Hi, in my realm i use an external identity provider as main identity provider (dedicated flow that prevents login with local credentials).
in the course of a migration scenario, i’d like to create user-accounts via API.
- At the first login, i want the existing accounts to be linked automatically to the external IdP account without any manual step. The default “first broker login” flow would require existing users to have a password, which they should not have. I use EntraID and unfortunately cannot derive the subject id beforehand because they use some kind of hash, not the object id.
- for new users, i want accounts to be created automatically and linked to the external IdP account
i tried it with a custom “First login flow override” in the IdP that is basically:
- CaseA [Alternative]
- Step: Detect existing borker user [required]

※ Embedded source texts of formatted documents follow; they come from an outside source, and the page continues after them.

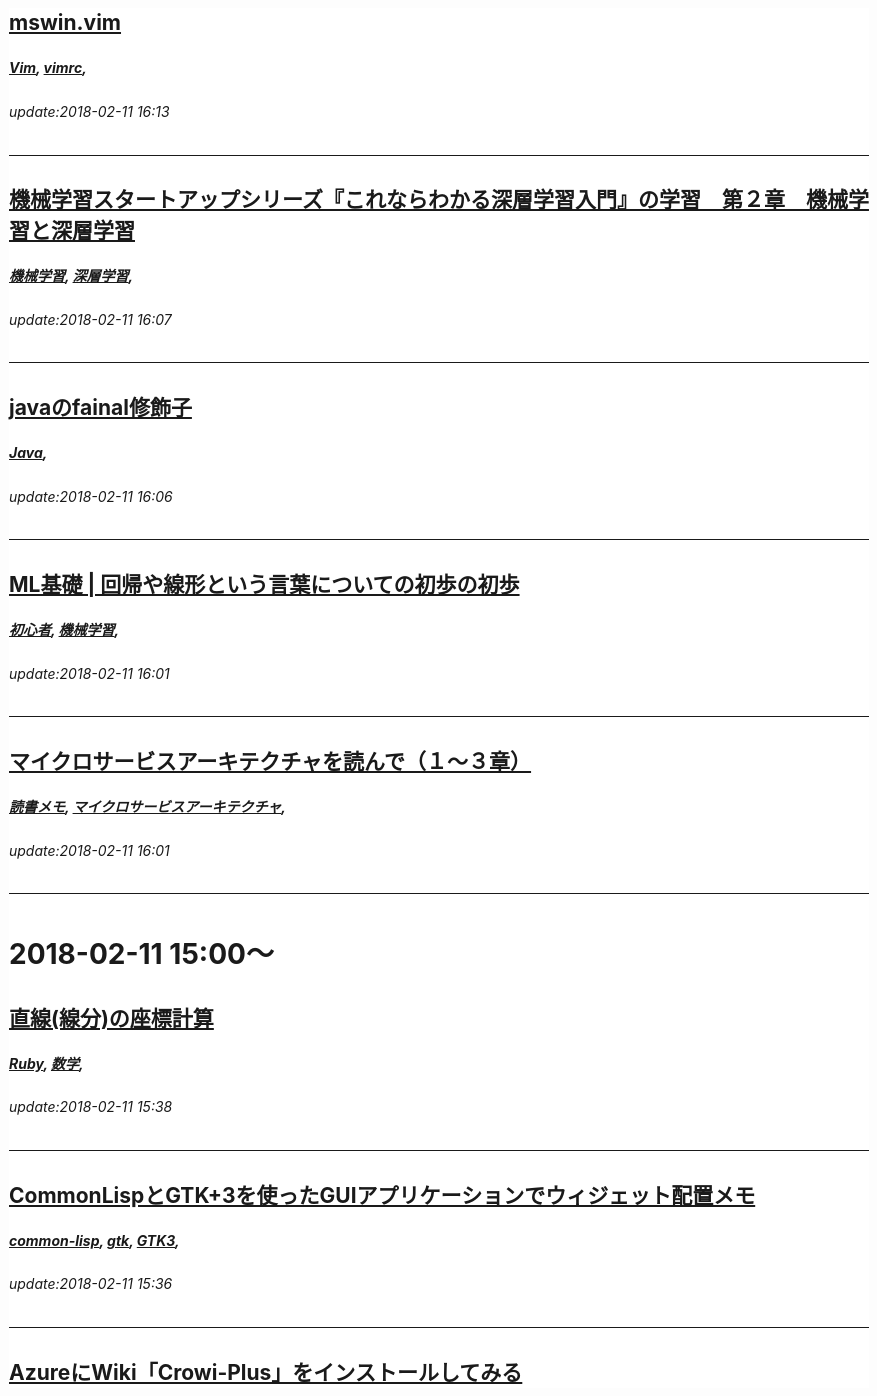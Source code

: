 ## [mswin.vim](https://qiita.com/hawaii_hahaha/items/bdab981eb63d8e27a923)
##### [Vim](https://qiita.com/tags/Vim), [vimrc](https://qiita.com/tags/vimrc), 
###### update:2018-02-11 16:13
---
## [機械学習スタートアップシリーズ『これならわかる深層学習入門』の学習　第２章　機械学習と深層学習](https://qiita.com/aokikenichi/items/789d54d28d330065b202)
##### [機械学習](https://qiita.com/tags/機械学習), [深層学習](https://qiita.com/tags/深層学習), 
###### update:2018-02-11 16:07
---
## [javaのfainal修飾子](https://qiita.com/ryo2132/items/eb9a63f2b107c1d6b25c)
##### [Java](https://qiita.com/tags/Java), 
###### update:2018-02-11 16:06
---
## [ML基礎 | 回帰や線形という言葉についての初歩の初歩](https://qiita.com/tsuruokax/items/c07cf0b946be8e1548eb)
##### [初心者](https://qiita.com/tags/初心者), [機械学習](https://qiita.com/tags/機械学習), 
###### update:2018-02-11 16:01
---
## [マイクロサービスアーキテクチャを読んで（１～３章）](https://qiita.com/tassi-yuzukko/items/e85f406dfd526be9e22c)
##### [読書メモ](https://qiita.com/tags/読書メモ), [マイクロサービスアーキテクチャ](https://qiita.com/tags/マイクロサービスアーキテクチャ), 
###### update:2018-02-11 16:01
---




# 2018-02-11 15:00～
## [直線(線分)の座標計算](https://qiita.com/hinemoss/items/ad98103bf940a68dd62a)
##### [Ruby](https://qiita.com/tags/Ruby), [数学](https://qiita.com/tags/数学), 
###### update:2018-02-11 15:38
---
## [CommonLispとGTK+3を使ったGUIアプリケーションでウィジェット配置メモ](https://qiita.com/fireflower0/items/d45ced2949b396f7d356)
##### [common-lisp](https://qiita.com/tags/common-lisp), [gtk](https://qiita.com/tags/gtk), [GTK3](https://qiita.com/tags/GTK3), 
###### update:2018-02-11 15:36
---
## [AzureにWiki「Crowi-Plus」をインストールしてみる](https://qiita.com/HAGITAKO/items/da98f4a745ce8636a93c)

- Step: Automatically set existing user [required]
- CaseB [Alternative]
- Step: Create User If Unique [required]
so in my scenario, CaseA would be the update scenario where i want to link the user to an existing account without requesting manual input. CaseB would be for completely new users.
While CaseA works, in caseB i get:
“User <…> authenticated with identity provider EntraID does not exist.”
in my understanding, since both outer subflows are [Alternative], just one of them must succeed; in the insert-case this would be “caseB” with CreateUserIfUnique.
am i missing something?
cheers!